Beginning with the line containing "- Implement second-stage" and ending with the last line, repeat the records exactly.
____ The data
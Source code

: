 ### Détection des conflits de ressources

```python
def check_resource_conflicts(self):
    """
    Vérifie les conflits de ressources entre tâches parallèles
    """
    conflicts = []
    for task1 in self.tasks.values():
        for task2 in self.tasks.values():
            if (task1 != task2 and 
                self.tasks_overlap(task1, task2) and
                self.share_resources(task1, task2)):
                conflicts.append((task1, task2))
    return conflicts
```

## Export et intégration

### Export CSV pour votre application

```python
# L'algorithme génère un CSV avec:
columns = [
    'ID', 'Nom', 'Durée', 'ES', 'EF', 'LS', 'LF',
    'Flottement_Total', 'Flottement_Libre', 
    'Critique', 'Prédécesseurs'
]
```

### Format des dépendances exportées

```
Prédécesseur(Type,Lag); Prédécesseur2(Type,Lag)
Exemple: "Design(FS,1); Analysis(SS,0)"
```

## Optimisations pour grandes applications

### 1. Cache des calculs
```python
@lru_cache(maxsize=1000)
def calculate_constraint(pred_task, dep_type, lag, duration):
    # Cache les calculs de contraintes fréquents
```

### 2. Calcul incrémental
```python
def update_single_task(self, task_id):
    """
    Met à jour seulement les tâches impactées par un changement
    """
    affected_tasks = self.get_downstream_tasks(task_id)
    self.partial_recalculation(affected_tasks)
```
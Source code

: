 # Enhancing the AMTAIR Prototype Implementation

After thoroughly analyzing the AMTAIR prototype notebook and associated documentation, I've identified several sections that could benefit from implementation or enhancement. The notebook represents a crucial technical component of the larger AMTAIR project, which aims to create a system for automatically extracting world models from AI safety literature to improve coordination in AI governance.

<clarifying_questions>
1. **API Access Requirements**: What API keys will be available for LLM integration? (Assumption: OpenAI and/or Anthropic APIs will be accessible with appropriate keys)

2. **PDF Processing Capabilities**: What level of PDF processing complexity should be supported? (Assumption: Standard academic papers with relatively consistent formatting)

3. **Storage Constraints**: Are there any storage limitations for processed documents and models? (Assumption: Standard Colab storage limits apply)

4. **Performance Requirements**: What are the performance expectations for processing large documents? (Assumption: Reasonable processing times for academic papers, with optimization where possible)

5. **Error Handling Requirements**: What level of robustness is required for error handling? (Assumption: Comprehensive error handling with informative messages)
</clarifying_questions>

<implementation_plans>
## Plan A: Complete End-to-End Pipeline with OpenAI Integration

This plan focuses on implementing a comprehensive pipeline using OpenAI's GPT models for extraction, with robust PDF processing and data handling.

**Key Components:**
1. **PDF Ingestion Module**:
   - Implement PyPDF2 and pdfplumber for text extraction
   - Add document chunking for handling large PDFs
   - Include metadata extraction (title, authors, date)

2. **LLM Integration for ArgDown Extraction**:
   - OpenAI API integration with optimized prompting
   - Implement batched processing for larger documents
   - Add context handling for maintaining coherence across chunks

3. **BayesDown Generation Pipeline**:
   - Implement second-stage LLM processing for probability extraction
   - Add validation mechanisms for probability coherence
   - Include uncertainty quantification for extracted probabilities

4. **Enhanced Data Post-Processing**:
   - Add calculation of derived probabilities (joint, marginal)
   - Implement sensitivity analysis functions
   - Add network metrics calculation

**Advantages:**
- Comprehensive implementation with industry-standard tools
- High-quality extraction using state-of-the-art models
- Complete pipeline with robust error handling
________
Exercise answer:
   - Implement second-stage LLM processing for probability extraction
   - Add validation mechanisms for probability coherence
   - Include uncertainty quantification for extracted probabilities

4. **Enhanced Data Post-Processing**:
   - Add calculation of derived probabilities (joint, marginal)
   - Implement sensitivity analysis functions
   - Add network metrics calculation

**Advantages:**
- Comprehensive implementation with industry-standard tools
- High-quality extraction using state-of-the-art models
- Complete pipeline with robust error handling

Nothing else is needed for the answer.